In addition, pretraining TTM is computationally inexpensive and can be quickly trained in less than a day, a notably faster time as compared to existing counterparts which often take several days to weeks. Hence pre-training multiple TTM has no practical challenges or limitations and can easily be achieved. We would like to highlight that, as part of this paper, we also plan to release and open-source a few pre-trained TTMs with different forecasting contexts that can widely cover most of the common enterprise use-cases.

In addition, we also support several forecast length adaptation techniques to adapt a pre-trained model for different forecast lengths with extremely minimal accuracy impact. Particularly, the pruning technique has found to be very effective (Ex. only 0.8% drop in MSE when more than 50% pruning is applied for the scenario of pruning forecast length from 720 to 336.) Please see Figure 4 for the details.

Q3: There are not sufficient experiments to prove the scaling law on pre-training models. The paper's results show that the TTM performs best with 5M parameters. Will the TTM perform better with a larger number of parameters? Showing the tradeoff between performance and cost along with parameters size increasing will facilitate understanding of the model and help choose the most suitable model size.

The scaling laws of TTMs are influenced by the amount of pretraining data used. When training the TTM on Monash data alone (~250M samples), model accuracy saturates beyond 1M parameters (this represents the TTM-Quick model referred in the paper). However, by expanding the pretraining data to 1B samples by integrating Monash with additional data sources, accuracy improvements continued with increased model size, reaching saturation around 5M parameters (the TTM-Advance Model referred to in the paper). Further increasing the model size beyond 5M did not provide additional benefits for the 1B pretraining dataset. We will include these findings in a new section on scaling laws covering various model sizes. Thank you for bringing up this important aspect.

Q4: Some parts of TTM lack ablation studies to sufficiently prove their effectiveness, such as decomposing the exogenous mixer module and decoder channel-mixing.
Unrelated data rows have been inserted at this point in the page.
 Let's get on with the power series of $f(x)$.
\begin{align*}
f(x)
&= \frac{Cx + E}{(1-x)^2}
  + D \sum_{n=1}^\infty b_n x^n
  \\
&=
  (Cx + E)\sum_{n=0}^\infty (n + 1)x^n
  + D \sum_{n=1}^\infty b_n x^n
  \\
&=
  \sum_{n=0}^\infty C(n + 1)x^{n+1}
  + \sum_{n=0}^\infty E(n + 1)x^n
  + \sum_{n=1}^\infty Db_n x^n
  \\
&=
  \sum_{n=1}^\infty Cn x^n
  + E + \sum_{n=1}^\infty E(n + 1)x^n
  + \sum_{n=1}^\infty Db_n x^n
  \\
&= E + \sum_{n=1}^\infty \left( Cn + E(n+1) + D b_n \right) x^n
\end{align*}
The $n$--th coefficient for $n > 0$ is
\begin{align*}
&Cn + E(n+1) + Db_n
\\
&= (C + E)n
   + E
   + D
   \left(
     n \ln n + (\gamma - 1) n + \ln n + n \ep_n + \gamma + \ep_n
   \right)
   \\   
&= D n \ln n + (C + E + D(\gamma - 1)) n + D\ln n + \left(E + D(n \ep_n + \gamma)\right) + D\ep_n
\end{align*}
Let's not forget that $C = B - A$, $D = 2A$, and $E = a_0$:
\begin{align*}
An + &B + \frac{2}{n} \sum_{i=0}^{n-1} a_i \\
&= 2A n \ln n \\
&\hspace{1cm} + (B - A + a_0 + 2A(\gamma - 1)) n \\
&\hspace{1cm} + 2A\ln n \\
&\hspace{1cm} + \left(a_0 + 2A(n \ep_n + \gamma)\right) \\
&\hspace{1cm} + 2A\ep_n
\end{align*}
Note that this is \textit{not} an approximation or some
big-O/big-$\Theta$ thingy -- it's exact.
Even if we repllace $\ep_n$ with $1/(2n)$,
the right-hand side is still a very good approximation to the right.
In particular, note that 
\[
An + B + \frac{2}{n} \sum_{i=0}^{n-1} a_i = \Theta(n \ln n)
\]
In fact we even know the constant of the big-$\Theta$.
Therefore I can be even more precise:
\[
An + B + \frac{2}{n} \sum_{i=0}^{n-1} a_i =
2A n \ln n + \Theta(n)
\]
In general, the Exogenous Mixer and Decoder Channel-Mixing components are designed to be used together. The Exogenous Mixer captures channel correlations in the forecasts, while the Decoder Channel-Mixing captures these correlations in the past context. Using both components together allows the model to learn channel correlations from both forecasts and past contexts, providing a comprehensive view. Running one without other will have information loss in the channel-correlation. Therefore, in the ablation study, we reported them as a single component.

2024-08-12

Thanks for the response to address my concerns. I decide to raise my score.

审稿意见

评分: 8置信度: 42024-07-16

The paper introduces Tiny Time Mixers (TTMs), a series of pre-trained models designed for efficient zero/few-shot multivariate time series forecasting. TTMs are built on the lightweight TSMixer architecture and incorporate innovations such as adaptive patching, diverse resolution sampling, and resolution prefix tuning to handle varied dataset resolutions with minimal model capacity. These models outperform existing benchmarks in accuracy while significantly reducing computational requirements. The empirical studies demonstrate superior performance across multiple tasks and datasets.

优点

The paper introduces innovative solutions to overcome the limitations of large pre-trained models in time series forecasting, offering techniques that could potentially be adapted to enhance other time series forecasting models as well.
The empirical studies are robust, thoroughly assessing the model's accuracy and efficiency across multiple benchmark datasets.
The experimental results are impressive, demonstrating enhanced accuracy and substantially lower computational demands compared to existing methods.
The ablation studies are thorough, providing a detailed analysis of the impact of different pre-training datasets and the effectiveness of the proposed training techniques.

缺点

I did not see significant weaknesses that need to be addressed in this paper. As a minor suggestion, given that there is another mixer architecture known as TSMixer[1], it would be beneficial to include a footnote or a mention in the appendix to clarify that the TSMixer referenced in this work differs from the other one. The clarification will help avoid potential confusion and ensure the distinctiveness of the models is clearly understood.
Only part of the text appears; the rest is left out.